Tudo começou num dia «em que a neve e o vento eram mais puros». E com uma invocação: «Sob o teu olhar, Mãe, a natureza continua o indizível». Na sequência seguinte, vê-la-emos (essa mãe), entre os símbolos primordiais, dreyeriana, muito lenta, a olhar para a noite e a chuva lá fora (o plano rima com o do final, do último olhar através da janela, na noite do nascimento, como no dia da morte).
Essa figura – a da Mãe – vai dominando todo o espaço da casa, tratado como o de uma natividade (gruta, estábulo, pai, os animais do presépio – burro, vaca -, sem que nenhum som ou imagem seja símbolo, mas todos perfazendo o renovado mistério da vida nova). Em «off», a morte da mãe e o menino, até à entrada da ama, com que se perfaz o ritual. Há esse discretíssimo nu, o manto (inadjectivável composição de plano), a capa, a almofada encarnada sob os pés. E em plano fixo esse movimento muito lento do corpo que amamenta (e simultaneamente é alimentado), quase só perceptível pelo bater das mãos. O máximo do hieratismo, o máximo de esquematização, o máximo de poesia. Pode-se dizer que a ama dá e não dá de mamar: transmite, eroticamente, um corpo a outro corpo, tranfusão de leite, como se fala em transfusão de sangue. E o plano dura, dura como todo o ritual seguinte e a sua paleta de cores (as frutas espalhadas pelo chão, a cama esquecida, o édredon verde, o banho do bebé na selha). Parece que há pessoas (Tolstoi dizia ser uma delas) que se lembram pela vida fora dos primeiros dias e meses, furtados ao comuns dos mortais. Esses planos parecem comparticipar dessa crença. Sem que nada os subjective, parecem narrados pela criança que nasceu, como se o filme fosse um enorme «flash-back» iniciado, no fim, junto à imagem oval do lago.

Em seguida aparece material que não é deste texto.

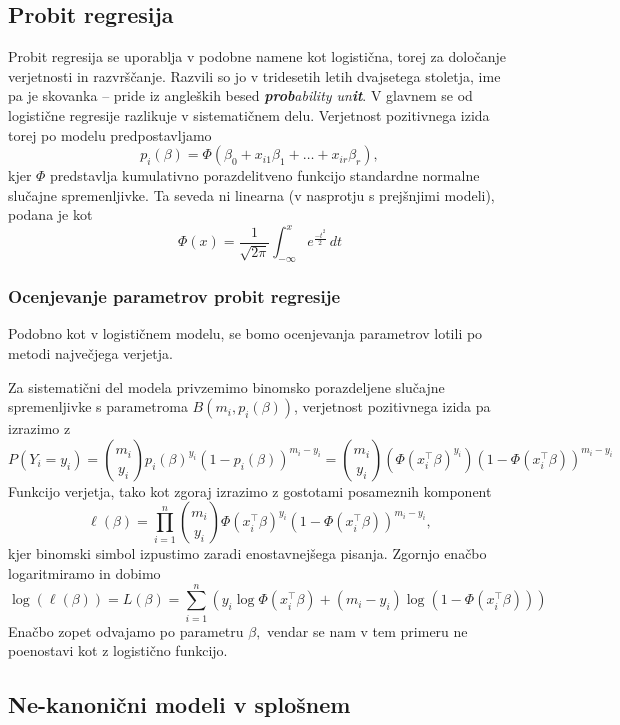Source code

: \documentclass[12pt,a4paper]{amsart}
\theoremstyle{definition} %
\theoremstyle{plain} %
\begin{document}
\subsection{Probit regresija}
Probit regresija se uporablja v podobne namene kot logistična, torej za določanje verjetnosti in razvrščanje. Razvili so jo v tridesetih letih
dvajsetega stoletja, ime pa je skovanka -- pride iz angleških besed \textit{\textbf{prob}ability un\textbf{it}}. V glavnem se od logistične regresije
razlikuje v sistematičnem delu. Verjetnost pozitivnega izida torej po modelu predpostavljamo
\begin{equation}
    p_{i}(\beta) = \Phi (\beta_{0} + x_{i1}\beta_{1} + \ldots + x_{ir}\beta_{r}),
\end{equation}
kjer $\Phi$ predstavlja kumulativno porazdelitveno funkcijo standardne normalne slučajne spremenljivke. Ta seveda ni linearna (v nasprotju s prejšnjimi modeli),
podana je kot 
\[
    \Phi(x) = \frac{1}{\sqrt{2\pi}}\int_{-\infty}^{x}e^{\frac{-t^2}{2}}\,dt
\]

\subsubsection{Ocenjevanje parametrov probit regresije}
Podobno kot v logističnem modelu, se bomo ocenjevanja parametrov lotili po metodi največjega verjetja. 

Za sistematični del modela privzemimo binomsko porazdeljene slučajne spremenljivke s parametroma $B(m_{i},p_{i}(\beta))$,
verjetnost pozitivnega izida pa izrazimo z
\[
    P(Y_{i} = y_{i}) = \binom{m_{i}}{y_{i}}p_{i}(\beta)^{y_{i}}(1 - p_{i}(\beta))^{m_{i} - y_{i}} = \binom{m_{i}}{y_{i}} (\Phi(x_{i}^\top \beta)^{y_{i}})(1 - \Phi(x_{i}^\top \beta))^{m_{i} - y_{i}} 
\]
Funkcijo verjetja, tako kot zgoraj izrazimo z gostotami posameznih komponent
\[
    \ell(\beta) = \prod_{i=1}^{n} \binom{m_{i}}{y_{i}} \Phi(x_{i}^\top\beta)^{y_{i}}(1 - \Phi(x_{i}^\top\beta))^{m_{i} - y_{i}},
\]
kjer binomski simbol izpustimo zaradi enostavnejšega pisanja. Zgornjo enačbo logaritmiramo in dobimo
\begin{equation}
    \log(\ell(\beta)) = L(\beta) = \sum_{i = 1}^{n}\left(y_{i}\log\Phi(x_{i}^\top\beta) + (m_{i} - y_{i})\log(1 - \Phi(x_{i}^\top\beta)) \right)
\end{equation}
Enačbo zopet odvajamo po parametru $\beta,$ vendar se nam v tem primeru ne poenostavi kot z logistično funkcijo.

\subsection{Ne-kanonični modeli v splošnem}
\end{document}
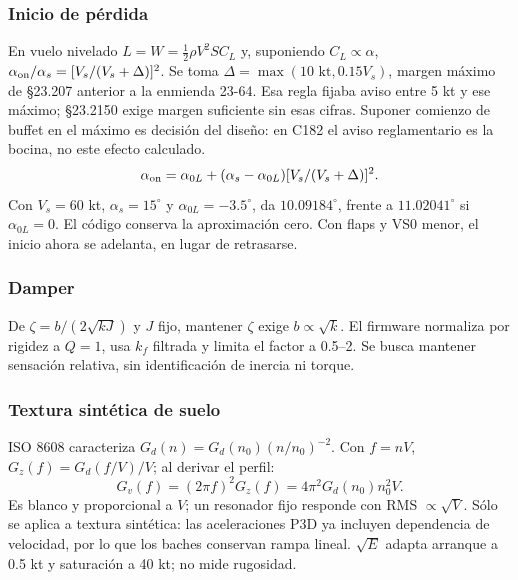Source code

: \subsubsection{Inicio de pérdida}
En vuelo nivelado $L=W=\tfrac12\rho V^2SC_L$ y, suponiendo $C_L\propto\alpha$, $\alpha_{\rm on}/\alpha_s=[V_s/(V_s+\Delta)]^2$. Se toma $\Delta=\max(10\text{ kt},0.15V_s)$, margen máximo de §23.207 \cite{cfr23} anterior a la enmienda 23-64. Esa regla fijaba aviso entre 5 kt y ese máximo; §23.2150 exige margen suficiente sin esas cifras. Suponer comienzo de buffet en el máximo es decisión del diseño: en C182 el aviso reglamentario es la bocina, no este efecto calculado.
\begin{equation}\alpha_{\rm on}=\alpha_{0L}+(\alpha_s-\alpha_{0L})[V_s/(V_s+\Delta)]^2.\end{equation}
Con $V_s=60$ kt, $\alpha_s=15^\circ$ y $\alpha_{0L}=-3.5^\circ$, da $10.09184^\circ$, frente a $11.02041^\circ$ si $\alpha_{0L}=0$. El código conserva la aproximación cero. Con flaps y VS0 menor, el inicio ahora se adelanta, en lugar de retrasarse.



\subsubsection{Damper}
De $\zeta=b/(2\sqrt{kJ})$ y $J$ fijo, mantener $\zeta$ exige $b\propto\sqrt k$. El firmware normaliza por rigidez a $Q=1$, usa $k_f$ filtrada y limita el factor a 0.5--2. Se busca mantener sensación relativa, sin identificación de inercia ni torque.



\subsubsection{Textura sintética de suelo}
ISO 8608 \cite{iso8608} caracteriza $G_d(n)=G_d(n_0)(n/n_0)^{-2}$. Con $f=nV$, $G_z(f)=G_d(f/V)/V$; al derivar el perfil:
\begin{equation}G_v(f)=(2\pi f)^2G_z(f)=4\pi^2G_d(n_0)n_0^2V.\end{equation}
Es blanco y proporcional a $V$; un resonador fijo responde con RMS $\propto\sqrt V$. Sólo se aplica a textura sintética: las aceleraciones P3D ya incluyen dependencia de velocidad, por lo que los baches conservan rampa lineal. $\sqrt E$ adapta arranque a 0.5 kt y saturación a 40 kt; no mide rugosidad.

Depois, a terra, as cores, a passagem do tempo. Sobre os montes escuros, ao poente, um «travelling» vem apanhar a um canto da imagem Ana, desproporcionada e veneziana, como uma figura de Bellini, para contar a história do eclipse: «Fazia frio. Todo o silêncio caíra sobre o mundo(...). Alguns comentavam o que tinha acontecido calmamente, mas eu não estava sossegada. Eu conhecia a noite, mas aquela escuridão imensa, aquele frio súbito era como uma faca no meu peito.» E a imagem não ilustra, não comenta, abstém-se da mínima retórica. A magia entrou no filme num «travelling» da sombra à luz, inverso à narrativa. Magia não do fenómeno (ou não só) mas da imagem, essa sim, magia suprema. Se o eclipse é tão natural como a decomposição do espectro solar da sequência seguinte, o que não é é a imagem, o écran vazio e branco, quando se abrem as janelas. Reinvenção do cinema, desta «escuridão imensa» aprendida como uma lição que vai ecoar depois no longo dissertar de Octávio sobre os barcos e os Fenícios.